Extracted data section start
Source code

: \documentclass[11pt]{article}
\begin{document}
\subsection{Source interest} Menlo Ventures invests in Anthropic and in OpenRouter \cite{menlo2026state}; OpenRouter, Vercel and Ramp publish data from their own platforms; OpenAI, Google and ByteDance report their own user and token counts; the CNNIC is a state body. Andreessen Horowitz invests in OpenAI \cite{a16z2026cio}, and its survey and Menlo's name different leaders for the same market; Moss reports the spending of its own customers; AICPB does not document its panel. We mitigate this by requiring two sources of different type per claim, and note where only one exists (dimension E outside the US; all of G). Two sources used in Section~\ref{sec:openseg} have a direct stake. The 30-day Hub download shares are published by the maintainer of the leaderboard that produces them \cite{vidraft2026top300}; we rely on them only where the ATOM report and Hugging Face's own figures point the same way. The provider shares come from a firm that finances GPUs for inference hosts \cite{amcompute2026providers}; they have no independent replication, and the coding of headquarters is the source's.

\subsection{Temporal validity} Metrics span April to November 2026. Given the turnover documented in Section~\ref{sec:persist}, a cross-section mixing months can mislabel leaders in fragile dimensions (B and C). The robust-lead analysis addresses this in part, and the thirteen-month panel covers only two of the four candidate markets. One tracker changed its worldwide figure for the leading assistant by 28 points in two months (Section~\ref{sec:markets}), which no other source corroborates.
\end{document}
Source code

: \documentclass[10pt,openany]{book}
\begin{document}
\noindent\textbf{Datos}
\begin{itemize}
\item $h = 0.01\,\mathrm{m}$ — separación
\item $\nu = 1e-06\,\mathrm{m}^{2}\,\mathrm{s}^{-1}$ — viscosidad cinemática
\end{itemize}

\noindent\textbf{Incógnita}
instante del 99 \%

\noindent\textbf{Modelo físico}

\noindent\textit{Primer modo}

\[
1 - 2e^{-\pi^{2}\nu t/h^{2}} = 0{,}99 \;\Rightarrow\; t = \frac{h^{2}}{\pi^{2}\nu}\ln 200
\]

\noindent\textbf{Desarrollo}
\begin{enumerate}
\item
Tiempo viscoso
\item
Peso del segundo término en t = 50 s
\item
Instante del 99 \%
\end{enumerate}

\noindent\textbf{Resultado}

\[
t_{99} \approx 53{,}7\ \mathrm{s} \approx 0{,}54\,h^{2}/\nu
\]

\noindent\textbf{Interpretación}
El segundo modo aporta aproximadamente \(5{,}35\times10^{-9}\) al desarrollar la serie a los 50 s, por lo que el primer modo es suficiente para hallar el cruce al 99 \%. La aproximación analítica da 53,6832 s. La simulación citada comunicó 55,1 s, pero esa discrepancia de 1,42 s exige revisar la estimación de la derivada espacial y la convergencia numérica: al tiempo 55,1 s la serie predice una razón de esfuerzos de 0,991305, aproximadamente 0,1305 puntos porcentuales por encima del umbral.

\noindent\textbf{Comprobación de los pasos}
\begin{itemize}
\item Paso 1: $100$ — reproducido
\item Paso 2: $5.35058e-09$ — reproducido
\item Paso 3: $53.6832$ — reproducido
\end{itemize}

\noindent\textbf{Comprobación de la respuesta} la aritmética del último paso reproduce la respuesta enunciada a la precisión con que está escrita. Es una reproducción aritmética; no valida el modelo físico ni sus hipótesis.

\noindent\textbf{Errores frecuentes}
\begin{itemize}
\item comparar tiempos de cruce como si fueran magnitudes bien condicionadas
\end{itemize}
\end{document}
Extracted data section end
**Exercise brief**
When a line in the material includes the word "segundo", copy it out.

**Result for this exercise**
Peso del segundo término en t = 50 s
El segundo modo aporta aproximadamente \(5{,}35\times10^{-9}\) al desarrollar la serie a los 50 s, por lo que el primer modo es suficiente para hallar el cruce al 99 \%. La aproximación analítica da 53,6832 s. La simulación citada comunicó 55,1 s, pero esa discrepancia de 1,42 s exige revisar la estimación de la derivada espacial y la convergencia numérica: al tiempo 55,1 s la serie predice una razón de esfuerzos de 0,991305, aproximadamente 0,1305 puntos porcentuales por encima del umbral.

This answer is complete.